In the records below, find each line containing the word "nechcem" and copy it.

Exercise input START

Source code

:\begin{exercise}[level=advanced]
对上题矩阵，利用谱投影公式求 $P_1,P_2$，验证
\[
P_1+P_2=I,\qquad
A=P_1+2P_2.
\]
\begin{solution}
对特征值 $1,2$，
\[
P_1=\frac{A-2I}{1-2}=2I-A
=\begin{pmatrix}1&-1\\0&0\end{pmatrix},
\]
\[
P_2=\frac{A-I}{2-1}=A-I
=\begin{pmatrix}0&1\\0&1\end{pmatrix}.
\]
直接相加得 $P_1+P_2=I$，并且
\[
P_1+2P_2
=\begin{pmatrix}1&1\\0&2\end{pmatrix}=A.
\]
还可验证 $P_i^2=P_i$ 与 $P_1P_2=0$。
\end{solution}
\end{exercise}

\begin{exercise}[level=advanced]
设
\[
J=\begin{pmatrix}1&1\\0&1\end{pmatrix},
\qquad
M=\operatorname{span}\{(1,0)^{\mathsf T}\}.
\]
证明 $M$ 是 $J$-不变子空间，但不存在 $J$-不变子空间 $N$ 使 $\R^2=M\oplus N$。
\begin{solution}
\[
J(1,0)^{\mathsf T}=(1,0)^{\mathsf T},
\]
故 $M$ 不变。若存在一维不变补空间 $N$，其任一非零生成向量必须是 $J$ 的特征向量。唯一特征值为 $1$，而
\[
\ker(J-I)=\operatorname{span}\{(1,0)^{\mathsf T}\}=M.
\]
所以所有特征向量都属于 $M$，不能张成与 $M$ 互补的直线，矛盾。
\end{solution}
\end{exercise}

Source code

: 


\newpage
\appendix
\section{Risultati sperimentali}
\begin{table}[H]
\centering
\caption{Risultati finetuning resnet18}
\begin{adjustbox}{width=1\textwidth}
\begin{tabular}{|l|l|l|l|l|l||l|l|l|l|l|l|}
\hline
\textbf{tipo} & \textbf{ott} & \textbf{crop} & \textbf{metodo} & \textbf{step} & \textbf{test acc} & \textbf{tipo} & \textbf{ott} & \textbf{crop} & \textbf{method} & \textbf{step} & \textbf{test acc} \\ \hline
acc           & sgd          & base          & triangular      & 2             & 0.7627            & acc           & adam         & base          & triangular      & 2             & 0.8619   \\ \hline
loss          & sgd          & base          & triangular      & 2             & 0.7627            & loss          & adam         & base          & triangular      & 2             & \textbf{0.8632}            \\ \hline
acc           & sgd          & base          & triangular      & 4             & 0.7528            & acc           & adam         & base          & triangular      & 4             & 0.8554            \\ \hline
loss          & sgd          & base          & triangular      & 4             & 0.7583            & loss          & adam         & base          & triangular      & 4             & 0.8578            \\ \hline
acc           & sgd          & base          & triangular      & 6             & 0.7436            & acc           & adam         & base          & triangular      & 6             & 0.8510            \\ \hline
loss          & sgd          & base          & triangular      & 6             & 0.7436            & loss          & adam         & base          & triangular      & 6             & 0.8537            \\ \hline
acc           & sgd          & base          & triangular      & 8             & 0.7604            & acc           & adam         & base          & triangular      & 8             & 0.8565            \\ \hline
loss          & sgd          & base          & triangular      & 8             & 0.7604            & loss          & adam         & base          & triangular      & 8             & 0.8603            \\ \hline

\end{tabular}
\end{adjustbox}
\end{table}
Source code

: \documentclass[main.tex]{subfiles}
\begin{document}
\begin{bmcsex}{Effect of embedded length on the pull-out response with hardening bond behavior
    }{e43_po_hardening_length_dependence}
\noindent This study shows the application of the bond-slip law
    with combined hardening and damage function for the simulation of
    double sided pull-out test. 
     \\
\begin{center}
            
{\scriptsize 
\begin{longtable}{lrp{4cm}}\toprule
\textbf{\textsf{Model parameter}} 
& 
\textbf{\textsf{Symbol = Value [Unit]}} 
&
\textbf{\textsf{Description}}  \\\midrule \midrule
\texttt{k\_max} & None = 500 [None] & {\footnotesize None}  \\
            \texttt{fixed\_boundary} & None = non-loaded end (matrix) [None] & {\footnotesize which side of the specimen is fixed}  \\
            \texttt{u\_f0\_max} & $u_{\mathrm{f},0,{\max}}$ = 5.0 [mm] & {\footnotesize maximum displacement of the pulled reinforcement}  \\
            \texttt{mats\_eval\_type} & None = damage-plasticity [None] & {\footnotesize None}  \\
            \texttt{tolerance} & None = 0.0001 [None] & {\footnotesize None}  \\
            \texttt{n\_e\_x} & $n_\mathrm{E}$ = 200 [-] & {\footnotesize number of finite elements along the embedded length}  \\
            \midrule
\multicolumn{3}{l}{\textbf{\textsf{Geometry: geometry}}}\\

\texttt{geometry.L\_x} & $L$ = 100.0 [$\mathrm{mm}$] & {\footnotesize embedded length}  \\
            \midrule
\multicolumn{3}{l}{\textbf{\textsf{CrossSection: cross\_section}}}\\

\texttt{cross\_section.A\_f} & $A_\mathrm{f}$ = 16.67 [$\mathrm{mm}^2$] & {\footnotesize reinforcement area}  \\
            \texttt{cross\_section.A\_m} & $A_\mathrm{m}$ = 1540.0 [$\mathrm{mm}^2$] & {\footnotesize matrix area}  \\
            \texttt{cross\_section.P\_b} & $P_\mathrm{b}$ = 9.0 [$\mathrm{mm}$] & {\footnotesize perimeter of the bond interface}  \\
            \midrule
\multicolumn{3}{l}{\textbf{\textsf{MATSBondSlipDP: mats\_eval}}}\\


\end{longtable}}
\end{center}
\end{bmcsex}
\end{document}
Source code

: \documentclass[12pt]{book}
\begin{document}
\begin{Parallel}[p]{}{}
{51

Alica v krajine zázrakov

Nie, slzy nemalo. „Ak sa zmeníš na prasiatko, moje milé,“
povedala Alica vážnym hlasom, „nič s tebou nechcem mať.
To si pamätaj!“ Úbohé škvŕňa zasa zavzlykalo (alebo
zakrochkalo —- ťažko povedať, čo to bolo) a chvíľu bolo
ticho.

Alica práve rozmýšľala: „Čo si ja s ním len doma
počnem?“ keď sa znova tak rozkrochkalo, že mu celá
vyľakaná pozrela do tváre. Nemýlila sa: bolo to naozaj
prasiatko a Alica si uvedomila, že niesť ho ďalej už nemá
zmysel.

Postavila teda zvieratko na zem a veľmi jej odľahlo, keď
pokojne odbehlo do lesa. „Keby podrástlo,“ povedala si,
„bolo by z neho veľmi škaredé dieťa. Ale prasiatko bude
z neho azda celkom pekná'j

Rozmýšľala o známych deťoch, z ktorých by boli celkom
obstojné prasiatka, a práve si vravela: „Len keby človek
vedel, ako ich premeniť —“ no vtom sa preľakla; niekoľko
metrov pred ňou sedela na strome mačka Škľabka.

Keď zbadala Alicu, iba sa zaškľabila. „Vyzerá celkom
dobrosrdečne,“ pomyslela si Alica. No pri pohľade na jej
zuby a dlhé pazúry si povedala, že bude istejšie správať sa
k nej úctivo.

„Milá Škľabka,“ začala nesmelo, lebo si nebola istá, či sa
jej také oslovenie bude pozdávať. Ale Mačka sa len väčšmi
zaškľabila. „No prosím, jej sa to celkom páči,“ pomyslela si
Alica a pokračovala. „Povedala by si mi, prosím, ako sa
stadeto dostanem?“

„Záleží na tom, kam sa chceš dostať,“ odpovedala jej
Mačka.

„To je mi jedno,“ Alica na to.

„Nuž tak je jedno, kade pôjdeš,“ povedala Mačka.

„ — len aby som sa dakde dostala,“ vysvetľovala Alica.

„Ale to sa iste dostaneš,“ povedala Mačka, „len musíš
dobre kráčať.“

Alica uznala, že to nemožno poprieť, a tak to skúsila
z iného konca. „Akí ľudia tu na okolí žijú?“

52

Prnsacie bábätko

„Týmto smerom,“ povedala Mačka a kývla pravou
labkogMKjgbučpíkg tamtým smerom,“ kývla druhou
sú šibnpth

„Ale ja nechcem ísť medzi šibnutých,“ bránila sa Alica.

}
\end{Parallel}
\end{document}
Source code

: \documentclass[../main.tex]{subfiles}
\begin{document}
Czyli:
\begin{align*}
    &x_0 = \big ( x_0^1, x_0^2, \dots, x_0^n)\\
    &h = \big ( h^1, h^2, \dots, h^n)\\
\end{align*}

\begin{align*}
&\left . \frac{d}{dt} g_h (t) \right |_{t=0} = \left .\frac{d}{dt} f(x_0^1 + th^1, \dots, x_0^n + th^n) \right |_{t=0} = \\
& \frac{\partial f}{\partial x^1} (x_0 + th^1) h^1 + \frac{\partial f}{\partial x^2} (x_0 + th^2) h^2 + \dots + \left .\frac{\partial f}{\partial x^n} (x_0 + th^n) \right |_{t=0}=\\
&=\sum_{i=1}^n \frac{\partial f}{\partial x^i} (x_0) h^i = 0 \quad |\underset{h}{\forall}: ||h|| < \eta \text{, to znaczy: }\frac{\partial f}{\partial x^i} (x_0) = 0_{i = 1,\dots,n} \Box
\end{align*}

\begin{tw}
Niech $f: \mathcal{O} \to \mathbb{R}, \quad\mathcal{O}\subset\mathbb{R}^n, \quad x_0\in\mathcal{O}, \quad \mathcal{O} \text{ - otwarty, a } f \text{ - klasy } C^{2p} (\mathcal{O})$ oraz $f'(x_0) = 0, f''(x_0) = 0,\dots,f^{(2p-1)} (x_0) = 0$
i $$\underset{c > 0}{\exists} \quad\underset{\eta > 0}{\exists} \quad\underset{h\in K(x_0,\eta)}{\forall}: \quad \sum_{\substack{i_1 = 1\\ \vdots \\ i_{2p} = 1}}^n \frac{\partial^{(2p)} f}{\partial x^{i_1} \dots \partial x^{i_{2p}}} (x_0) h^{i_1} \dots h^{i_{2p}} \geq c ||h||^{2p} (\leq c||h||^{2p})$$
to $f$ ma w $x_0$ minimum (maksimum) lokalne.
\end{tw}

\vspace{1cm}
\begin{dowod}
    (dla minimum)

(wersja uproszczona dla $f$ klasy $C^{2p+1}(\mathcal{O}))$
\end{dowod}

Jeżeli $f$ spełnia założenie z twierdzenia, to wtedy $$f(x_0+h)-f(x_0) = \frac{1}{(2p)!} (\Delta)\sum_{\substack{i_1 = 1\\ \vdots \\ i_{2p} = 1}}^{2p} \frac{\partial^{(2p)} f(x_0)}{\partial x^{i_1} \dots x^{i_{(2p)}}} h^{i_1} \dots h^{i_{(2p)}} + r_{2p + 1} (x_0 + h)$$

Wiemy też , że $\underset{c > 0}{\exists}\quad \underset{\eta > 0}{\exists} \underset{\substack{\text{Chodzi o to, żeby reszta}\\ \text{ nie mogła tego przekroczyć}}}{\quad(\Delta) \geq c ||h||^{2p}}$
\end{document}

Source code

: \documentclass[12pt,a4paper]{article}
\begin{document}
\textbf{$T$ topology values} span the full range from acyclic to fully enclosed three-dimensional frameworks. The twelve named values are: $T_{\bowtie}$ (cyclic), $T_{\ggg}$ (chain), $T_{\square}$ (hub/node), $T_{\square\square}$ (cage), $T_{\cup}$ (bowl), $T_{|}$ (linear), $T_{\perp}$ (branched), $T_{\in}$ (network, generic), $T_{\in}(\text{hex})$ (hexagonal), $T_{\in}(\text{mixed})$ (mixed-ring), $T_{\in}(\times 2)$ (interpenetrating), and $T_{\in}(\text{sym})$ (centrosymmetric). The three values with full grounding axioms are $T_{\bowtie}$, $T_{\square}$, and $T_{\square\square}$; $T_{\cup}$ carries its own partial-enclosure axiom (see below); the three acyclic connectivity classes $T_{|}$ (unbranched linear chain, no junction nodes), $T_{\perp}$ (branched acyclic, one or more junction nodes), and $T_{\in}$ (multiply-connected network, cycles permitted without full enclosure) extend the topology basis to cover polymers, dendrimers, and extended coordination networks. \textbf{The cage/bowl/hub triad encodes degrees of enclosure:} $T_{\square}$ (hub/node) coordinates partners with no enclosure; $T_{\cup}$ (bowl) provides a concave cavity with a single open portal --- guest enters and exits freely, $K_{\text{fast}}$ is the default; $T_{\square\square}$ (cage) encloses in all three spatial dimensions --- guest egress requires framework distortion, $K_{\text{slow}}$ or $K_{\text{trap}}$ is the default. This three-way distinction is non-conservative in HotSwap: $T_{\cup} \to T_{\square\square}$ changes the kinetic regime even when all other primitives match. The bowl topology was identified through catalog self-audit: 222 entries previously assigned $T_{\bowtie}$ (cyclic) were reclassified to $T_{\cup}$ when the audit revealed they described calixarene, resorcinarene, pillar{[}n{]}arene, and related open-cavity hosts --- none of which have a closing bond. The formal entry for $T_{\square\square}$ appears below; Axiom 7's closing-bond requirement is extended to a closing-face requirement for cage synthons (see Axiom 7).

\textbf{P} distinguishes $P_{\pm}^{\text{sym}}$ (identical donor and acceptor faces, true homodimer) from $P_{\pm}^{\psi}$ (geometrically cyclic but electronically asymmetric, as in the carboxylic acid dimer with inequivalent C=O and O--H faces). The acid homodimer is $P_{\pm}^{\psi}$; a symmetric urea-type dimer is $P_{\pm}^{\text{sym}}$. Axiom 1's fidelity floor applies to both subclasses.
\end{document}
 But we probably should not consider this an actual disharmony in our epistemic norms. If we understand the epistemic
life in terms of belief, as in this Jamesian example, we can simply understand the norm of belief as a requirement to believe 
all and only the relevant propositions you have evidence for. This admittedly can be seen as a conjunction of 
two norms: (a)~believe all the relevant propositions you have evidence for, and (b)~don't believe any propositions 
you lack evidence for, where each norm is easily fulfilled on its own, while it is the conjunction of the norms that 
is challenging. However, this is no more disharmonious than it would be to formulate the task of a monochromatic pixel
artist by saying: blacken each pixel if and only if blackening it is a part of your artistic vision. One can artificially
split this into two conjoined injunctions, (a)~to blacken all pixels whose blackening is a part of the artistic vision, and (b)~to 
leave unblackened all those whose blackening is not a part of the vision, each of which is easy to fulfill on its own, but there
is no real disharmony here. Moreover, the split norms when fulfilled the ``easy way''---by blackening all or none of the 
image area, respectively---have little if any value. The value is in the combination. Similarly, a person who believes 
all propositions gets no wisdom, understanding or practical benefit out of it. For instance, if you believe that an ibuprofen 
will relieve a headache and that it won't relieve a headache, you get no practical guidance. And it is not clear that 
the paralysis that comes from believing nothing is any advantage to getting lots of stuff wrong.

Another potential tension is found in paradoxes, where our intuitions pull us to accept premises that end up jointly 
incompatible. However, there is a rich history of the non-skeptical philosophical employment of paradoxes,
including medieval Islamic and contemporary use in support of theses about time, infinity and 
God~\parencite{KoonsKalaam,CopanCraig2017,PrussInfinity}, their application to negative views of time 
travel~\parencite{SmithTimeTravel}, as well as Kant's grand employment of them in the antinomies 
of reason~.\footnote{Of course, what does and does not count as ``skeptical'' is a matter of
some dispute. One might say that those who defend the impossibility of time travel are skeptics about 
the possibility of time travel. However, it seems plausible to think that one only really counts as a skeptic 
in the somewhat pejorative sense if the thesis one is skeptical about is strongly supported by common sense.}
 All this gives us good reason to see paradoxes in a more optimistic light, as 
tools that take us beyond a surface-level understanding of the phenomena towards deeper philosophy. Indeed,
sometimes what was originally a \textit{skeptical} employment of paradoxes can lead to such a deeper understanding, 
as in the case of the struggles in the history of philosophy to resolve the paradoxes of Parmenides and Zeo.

Exercise input END

__Answer space__.
povedala Alica vážnym hlasom, „nič s tebou nechcem mať.
„Ale ja nechcem ísť medzi šibnutých,“ bránila sa Alica.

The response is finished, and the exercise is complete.